STUDY MATERIAL START
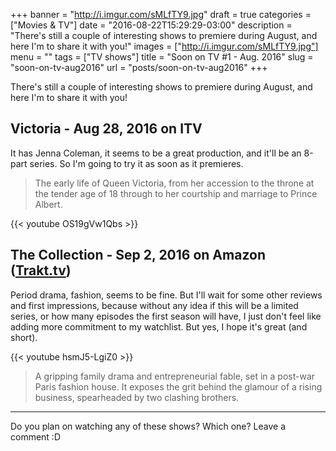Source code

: +++
banner = "http://i.imgur.com/sMLfTY9.jpg"
draft = true
categories = ["Movies & TV"]
date = "2016-08-22T15:29:29-03:00"
description = "There's still a couple of interesting shows to premiere during August, and here I'm to share it with you!"
images = ["http://i.imgur.com/sMLfTY9.jpg"]
menu = ""
tags = ["TV shows"]
title = "Soon on TV #1 - Aug. 2016"
slug = "soon-on-tv-aug2016"
url = "posts/soon-on-tv-aug2016"
+++

There's still a couple of interesting shows to premiere during August, and here I'm to share it with you! 

<!--more-->

## Victoria - Aug 28, 2016 on ITV

It has Jenna Coleman, it seems to be a great production, and it'll be an 8-part series. 
So I'm going to try it as soon as it premieres.

> The early life of Queen Victoria, from her accession to the throne at the tender age of 18 
through to her courtship and marriage to Prince Albert.

{{< youtube OS19gVw1Qbs >}}

## The Collection - Sep 2, 2016 on Amazon ([Trakt.tv](https://trakt.tv/shows/the-collection))

Period drama, fashion, seems to be fine. But I'll wait for some other reviews and first impressions, 
because without any idea if this will be a limited series, or how many episodes the first season will have, 
I just don't feel like adding more commitment to my watchlist. But yes, I hope it's great (and short).

{{< youtube hsmJ5-LgiZ0 >}}

> A gripping family drama and entrepreneurial fable, set in a post-war Paris fashion house. 
It exposes the grit behind the glamour of a rising business, spearheaded by two clashing brothers.

***

Do you plan on watching any of these shows? Which one? Leave a comment :D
STUDY MATERIAL END
### TASK DIRECTIONS
From the line containing "Paris fashion house." to the last line above, repeat every line exactly and nothing else.

### PROBLEM SOLUTION
> A gripping family drama and entrepreneurial fable, set in a post-war Paris fashion house. 
It exposes the grit behind the glamour of a rising business, spearheaded by two clashing brothers.

***

Do you plan on watching any of these shows? Which one? Leave a comment :D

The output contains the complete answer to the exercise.